ECLI:NL:RBROT:2025:11092

Rechtbank Rotterdam

Datum uitspraak
24 juli 2025
Publicatiedatum
18 september 2025
Zaaknummer
C/10/703246 / JE RK 25-1450
Instantie
Rechtbank Rotterdam
Type
Uitspraak
Rechtsgebied
Civiel recht
Procedures
  • Beschikking
Vindplaatsen
  • Rechtspraak.nl
AI samenvatting door LexboostAutomatisch gegenereerd

Machtiging gesloten jeugdhulp voor minderjarige met ernstige opgroei- en opvoedingsproblemen

In deze beschikking van de kinderrechter van de Rechtbank Rotterdam, gedateerd 24 juli 2025, wordt een machtiging verleend voor gesloten jeugdhulp aan een minderjarige, geboren in 2009, die ernstige opgroei- en opvoedingsproblemen vertoont. De kinderrechter oordeelt dat jeugdhulp noodzakelijk is om te voorkomen dat de minderjarige zich onttrekt aan de benodigde hulp. De ouders van de minderjarige zijn overleden, en zij verblijft momenteel in een gesloten groep. De gecertificeerde instelling Jeugdbescherming Rotterdam Rijnmond heeft namens het college van burgemeester en wethouders van de gemeente Lansingerland een verzoek ingediend voor een machtiging van zes maanden, maar de kinderrechter oordeelt dat een periode van vijf maanden toereikend is. De kinderrechter benadrukt de positieve ontwikkeling van de minderjarige sinds haar plaatsing in de gesloten groep, maar stelt ook dat verdere stappen noodzakelijk zijn om haar veiligheid en ontwikkeling te waarborgen. De kinderrechter verleent de machtiging voor de duur van vijf maanden, tot 25 december 2025, en wijst het overige verzoek af. De beslissing is openbaar uitgesproken en er is een mogelijkheid tot hoger beroep.

Uitspraak

RECHTBANK ROTTERDAM

Team Jeugd
Zaaknummer: C/10/703246 / JE RK 25-1450
Datum uitspraak: 24 juli 2025
Beschikking van de kinderrechter over een machtiging gesloten jeugdhulp
in de zaak van
de gecertificeerde instelling Jeugdbescherming Rotterdam Rijnmond,
gevestigd in Rotterdam, hierna te noemen: de GI,
namens
het college van burgemeester en wethouders van de gemeente Lansingerland,
hierna te noemen: het college,
over
[minderjarige],
geboren op [geboortedatum] 2009 in [geboorteplaats] , hierna te noemen: [minderjarige] ,
advocaat: mr. J.V. van Blitterswijk, kantoorhoudende te Rotterdam.
De kinderrechter merkt als belanghebbende aan:
[naam tante],
de tante, tevens voogd, van [minderjarige] , wonende in [woonplaats] , hierna te noemen: de tante.

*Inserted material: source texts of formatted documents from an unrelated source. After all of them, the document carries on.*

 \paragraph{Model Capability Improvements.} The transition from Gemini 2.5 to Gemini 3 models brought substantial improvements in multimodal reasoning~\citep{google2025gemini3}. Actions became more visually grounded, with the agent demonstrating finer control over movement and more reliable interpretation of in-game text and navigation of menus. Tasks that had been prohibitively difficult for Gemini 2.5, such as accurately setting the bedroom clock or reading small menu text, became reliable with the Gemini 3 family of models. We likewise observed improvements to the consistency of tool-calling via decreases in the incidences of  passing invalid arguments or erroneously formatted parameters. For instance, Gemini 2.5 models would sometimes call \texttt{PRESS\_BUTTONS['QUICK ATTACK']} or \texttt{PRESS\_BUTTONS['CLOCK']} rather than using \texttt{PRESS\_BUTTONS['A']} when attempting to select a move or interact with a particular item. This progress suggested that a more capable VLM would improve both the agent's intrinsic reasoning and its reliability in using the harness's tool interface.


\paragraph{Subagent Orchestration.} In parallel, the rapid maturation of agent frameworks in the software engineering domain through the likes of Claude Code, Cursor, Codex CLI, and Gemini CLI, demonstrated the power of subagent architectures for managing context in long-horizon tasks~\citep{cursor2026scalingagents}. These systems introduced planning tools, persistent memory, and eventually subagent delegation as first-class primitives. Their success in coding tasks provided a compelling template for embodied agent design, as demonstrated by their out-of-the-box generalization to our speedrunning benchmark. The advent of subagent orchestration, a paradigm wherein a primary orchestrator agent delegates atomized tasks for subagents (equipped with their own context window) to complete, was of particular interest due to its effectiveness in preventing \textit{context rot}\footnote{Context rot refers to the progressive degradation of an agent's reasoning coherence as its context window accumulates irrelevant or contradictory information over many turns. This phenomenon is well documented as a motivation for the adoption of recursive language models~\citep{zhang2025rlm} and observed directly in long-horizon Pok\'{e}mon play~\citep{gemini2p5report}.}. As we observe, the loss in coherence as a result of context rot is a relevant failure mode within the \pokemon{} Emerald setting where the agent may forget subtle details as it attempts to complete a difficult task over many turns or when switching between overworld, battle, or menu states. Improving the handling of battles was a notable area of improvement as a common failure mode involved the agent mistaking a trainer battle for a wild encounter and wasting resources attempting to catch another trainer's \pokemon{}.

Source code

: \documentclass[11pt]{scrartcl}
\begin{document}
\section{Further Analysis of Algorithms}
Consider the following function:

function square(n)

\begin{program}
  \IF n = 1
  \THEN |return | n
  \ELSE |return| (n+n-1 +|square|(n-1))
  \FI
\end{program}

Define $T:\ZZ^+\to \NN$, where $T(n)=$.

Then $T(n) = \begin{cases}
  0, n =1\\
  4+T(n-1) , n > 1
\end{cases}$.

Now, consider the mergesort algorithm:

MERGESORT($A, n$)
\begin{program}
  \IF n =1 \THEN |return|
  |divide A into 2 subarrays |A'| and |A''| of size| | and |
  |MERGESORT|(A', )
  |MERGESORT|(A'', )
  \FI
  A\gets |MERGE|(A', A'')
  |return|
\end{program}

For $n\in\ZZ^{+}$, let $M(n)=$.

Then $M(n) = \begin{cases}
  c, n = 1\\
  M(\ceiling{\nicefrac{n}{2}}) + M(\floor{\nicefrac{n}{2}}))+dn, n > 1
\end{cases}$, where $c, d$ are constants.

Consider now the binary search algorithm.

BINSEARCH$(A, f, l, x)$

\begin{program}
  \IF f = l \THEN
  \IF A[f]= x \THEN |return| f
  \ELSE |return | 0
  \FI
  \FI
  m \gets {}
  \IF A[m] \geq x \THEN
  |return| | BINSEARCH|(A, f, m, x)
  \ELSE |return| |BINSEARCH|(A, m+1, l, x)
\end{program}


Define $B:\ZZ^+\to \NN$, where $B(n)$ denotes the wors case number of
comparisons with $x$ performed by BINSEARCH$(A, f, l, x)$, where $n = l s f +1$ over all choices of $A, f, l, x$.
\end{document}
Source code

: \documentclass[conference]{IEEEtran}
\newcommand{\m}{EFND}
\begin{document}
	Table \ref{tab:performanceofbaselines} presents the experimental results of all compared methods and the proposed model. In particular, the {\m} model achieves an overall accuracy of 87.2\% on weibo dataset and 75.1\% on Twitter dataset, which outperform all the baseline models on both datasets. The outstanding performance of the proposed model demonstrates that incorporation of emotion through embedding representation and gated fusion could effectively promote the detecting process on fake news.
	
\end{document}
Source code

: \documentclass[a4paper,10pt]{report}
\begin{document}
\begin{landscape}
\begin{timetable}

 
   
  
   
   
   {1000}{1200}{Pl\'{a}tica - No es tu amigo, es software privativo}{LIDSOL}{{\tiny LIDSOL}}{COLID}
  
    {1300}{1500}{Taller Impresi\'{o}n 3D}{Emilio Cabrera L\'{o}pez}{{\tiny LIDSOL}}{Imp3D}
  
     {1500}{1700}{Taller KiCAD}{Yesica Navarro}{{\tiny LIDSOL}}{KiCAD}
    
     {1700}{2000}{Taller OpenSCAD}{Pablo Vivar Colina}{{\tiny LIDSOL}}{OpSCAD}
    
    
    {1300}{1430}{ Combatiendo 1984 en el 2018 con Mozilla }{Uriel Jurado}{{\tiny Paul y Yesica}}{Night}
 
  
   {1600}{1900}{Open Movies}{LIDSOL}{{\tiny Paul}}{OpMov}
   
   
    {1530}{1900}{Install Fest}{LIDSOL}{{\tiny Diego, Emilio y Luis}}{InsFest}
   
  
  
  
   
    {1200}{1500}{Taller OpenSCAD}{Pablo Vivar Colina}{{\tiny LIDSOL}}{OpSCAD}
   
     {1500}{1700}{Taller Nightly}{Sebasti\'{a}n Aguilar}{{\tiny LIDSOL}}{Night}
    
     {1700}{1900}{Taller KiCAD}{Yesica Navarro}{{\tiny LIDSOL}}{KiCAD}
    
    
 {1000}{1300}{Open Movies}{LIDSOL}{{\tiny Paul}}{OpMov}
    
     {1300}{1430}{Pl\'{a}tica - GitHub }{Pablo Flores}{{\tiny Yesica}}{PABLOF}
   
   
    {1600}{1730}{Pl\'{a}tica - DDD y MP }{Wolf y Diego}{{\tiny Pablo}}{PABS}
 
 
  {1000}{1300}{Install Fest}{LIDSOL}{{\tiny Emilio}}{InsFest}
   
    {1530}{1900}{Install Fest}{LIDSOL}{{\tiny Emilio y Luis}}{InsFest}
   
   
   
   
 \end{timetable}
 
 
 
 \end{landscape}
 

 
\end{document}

1.Het verloop van de procedure

1.1.
Het procesverloop blijkt uit het verzoekschrift met bijlagen van de GI van 14 juli 2025, ontvangen op dezelfde datum.
1.2.
De zitting met gesloten deuren heeft plaatsgevonden op 24 juli 2025. Daarbij waren aanwezig:
  • [minderjarige] , bijgestaan door haar advocaat;
  • de tante (
  • een vertegenwoordiger van het college, [naam 1] ;
  • een vertegenwoordiger van de GI, [naam 2] .
1.3.
[minderjarige] heeft voorafgaand aan de zitting een gesprek gevoerd met de kinderrechter. Tijdens de zitting heeft de kinderrechter samengevat wat [minderjarige] heeft verteld. De aanwezigen hebben daarop kunnen reageren.

2.De feiten

2.1.
De ouders van [minderjarige] zijn overleden. Bij beschikking van 10 mei 2022 is [minderjarige] onder voogdij gesteld van de tante.
2.2.
[minderjarige] verblijft op een gesloten groep bij [naam instelling] .
2.3.
Bij beschikking van 25 maart 2025 is een machtiging om [minderjarige] te doen opnemen en te doen verblijven in een gesloten accommodatie voor jeugdhulp met ingang van 25 maart 2025 tot 25 juli 2025 verleend.

3.Het verzoek

3.1.
De GI verzoekt namens het college een machtiging te verlenen om [minderjarige] te doen opnemen en te doen verblijven in een gesloten accommodatie voor jeugdhulp voor de duur van zes maanden.
3.2.
De tante stemt in met het verblijf in een gesloten accommodatie voor jeugdhulp.
3.3.
De GI handhaaft ter zitting het verzoek en licht toe dat een periode voor de duur van zes maanden nodig is om een gedegen plan op te stellen en een goede vervolgplek voor [minderjarige] te organiseren.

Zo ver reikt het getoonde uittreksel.